- Opening Delimiter -

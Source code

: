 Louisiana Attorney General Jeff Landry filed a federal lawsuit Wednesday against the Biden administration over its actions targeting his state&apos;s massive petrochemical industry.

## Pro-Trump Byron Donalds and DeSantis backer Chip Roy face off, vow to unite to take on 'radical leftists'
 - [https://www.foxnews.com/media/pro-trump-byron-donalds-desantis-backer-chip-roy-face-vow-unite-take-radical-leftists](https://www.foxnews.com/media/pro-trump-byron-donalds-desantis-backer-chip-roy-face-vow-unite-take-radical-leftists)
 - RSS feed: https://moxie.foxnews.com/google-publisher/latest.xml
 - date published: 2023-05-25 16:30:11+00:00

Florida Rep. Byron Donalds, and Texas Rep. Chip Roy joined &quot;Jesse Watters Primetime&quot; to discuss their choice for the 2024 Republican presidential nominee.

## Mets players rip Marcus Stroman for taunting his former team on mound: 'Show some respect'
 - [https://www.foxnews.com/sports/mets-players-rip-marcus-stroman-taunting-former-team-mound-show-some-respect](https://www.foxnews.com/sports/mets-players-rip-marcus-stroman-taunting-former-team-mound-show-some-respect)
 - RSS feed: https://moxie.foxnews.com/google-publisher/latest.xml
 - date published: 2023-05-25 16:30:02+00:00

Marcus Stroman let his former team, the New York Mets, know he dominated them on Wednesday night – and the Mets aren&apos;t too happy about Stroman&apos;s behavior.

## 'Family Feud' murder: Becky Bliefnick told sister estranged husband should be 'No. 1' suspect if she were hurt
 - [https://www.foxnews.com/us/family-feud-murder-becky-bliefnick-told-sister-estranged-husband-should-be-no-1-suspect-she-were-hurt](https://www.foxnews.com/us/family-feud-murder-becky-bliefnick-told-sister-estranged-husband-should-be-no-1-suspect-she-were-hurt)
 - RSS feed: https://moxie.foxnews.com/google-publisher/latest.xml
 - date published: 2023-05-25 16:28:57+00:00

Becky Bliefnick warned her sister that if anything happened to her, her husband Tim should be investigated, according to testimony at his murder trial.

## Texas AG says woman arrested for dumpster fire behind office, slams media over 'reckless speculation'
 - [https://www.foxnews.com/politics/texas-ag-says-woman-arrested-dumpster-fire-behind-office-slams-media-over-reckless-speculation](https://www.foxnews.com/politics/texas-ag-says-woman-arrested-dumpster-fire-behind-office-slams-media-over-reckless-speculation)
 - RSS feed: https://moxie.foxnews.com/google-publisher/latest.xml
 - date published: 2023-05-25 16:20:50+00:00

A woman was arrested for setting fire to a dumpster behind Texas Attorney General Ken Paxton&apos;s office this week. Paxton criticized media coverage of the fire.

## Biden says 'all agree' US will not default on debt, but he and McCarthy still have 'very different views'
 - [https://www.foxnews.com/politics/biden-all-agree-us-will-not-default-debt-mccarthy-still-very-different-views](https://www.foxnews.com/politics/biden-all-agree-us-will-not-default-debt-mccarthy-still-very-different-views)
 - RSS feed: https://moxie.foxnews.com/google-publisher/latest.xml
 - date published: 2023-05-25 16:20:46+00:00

- Closing Delimiter -

• **Work to complete**: None of the records may be omitted or altered when they are given again.

• **Expected output**:
Source code

: Louisiana Attorney General Jeff Landry filed a federal lawsuit Wednesday against the Biden administration over its actions targeting his state&apos;s massive petrochemical industry.

## Pro-Trump Byron Donalds and DeSantis backer Chip Roy face off, vow to unite to take on 'radical leftists'
 - [https://www.foxnews.com/media/pro-trump-byron-donalds-desantis-backer-chip-roy-face-vow-unite-take-radical-leftists](https://www.foxnews.com/media/pro-trump-byron-donalds-desantis-backer-chip-roy-face-vow-unite-take-radical-leftists)
 - RSS feed: https://moxie.foxnews.com/google-publisher/latest.xml
 - date published: 2023-05-25 16:30:11+00:00

Florida Rep. Byron Donalds, and Texas Rep. Chip Roy joined &quot;Jesse Watters Primetime&quot; to discuss their choice for the 2024 Republican presidential nominee.

## Mets players rip Marcus Stroman for taunting his former team on mound: 'Show some respect'
 - [https://www.foxnews.com/sports/mets-players-rip-marcus-stroman-taunting-former-team-mound-show-some-respect](https://www.foxnews.com/sports/mets-players-rip-marcus-stroman-taunting-former-team-mound-show-some-respect)
 - RSS feed: https://moxie.foxnews.com/google-publisher/latest.xml
 - date published: 2023-05-25 16:30:02+00:00

Marcus Stroman let his former team, the New York Mets, know he dominated them on Wednesday night – and the Mets aren&apos;t too happy about Stroman&apos;s behavior.

## 'Family Feud' murder: Becky Bliefnick told sister estranged husband should be 'No. 1' suspect if she were hurt
 - [https://www.foxnews.com/us/family-feud-murder-becky-bliefnick-told-sister-estranged-husband-should-be-no-1-suspect-she-were-hurt](https://www.foxnews.com/us/family-feud-murder-becky-bliefnick-told-sister-estranged-husband-should-be-no-1-suspect-she-were-hurt)
 - RSS feed: https://moxie.foxnews.com/google-publisher/latest.xml
 - date published: 2023-05-25 16:28:57+00:00

Becky Bliefnick warned her sister that if anything happened to her, her husband Tim should be investigated, according to testimony at his murder trial.

## Texas AG says woman arrested for dumpster fire behind office, slams media over 'reckless speculation'
 - [https://www.foxnews.com/politics/texas-ag-says-woman-arrested-dumpster-fire-behind-office-slams-media-over-reckless-speculation](https://www.foxnews.com/politics/texas-ag-says-woman-arrested-dumpster-fire-behind-office-slams-media-over-reckless-speculation)
 - RSS feed: https://moxie.foxnews.com/google-publisher/latest.xml
 - date published: 2023-05-25 16:20:50+00:00

A woman was arrested for setting fire to a dumpster behind Texas Attorney General Ken Paxton&apos;s office this week. Paxton criticized media coverage of the fire.

## Biden says 'all agree' US will not default on debt, but he and McCarthy still have 'very different views'
 - [https://www.foxnews.com/politics/biden-all-agree-us-will-not-default-debt-mccarthy-still-very-different-views](https://www.foxnews.com/politics/biden-all-agree-us-will-not-default-debt-mccarthy-still-very-different-views)
 - RSS feed: https://moxie.foxnews.com/google-publisher/latest.xml
 - date published: 2023-05-25 16:20:46+00:00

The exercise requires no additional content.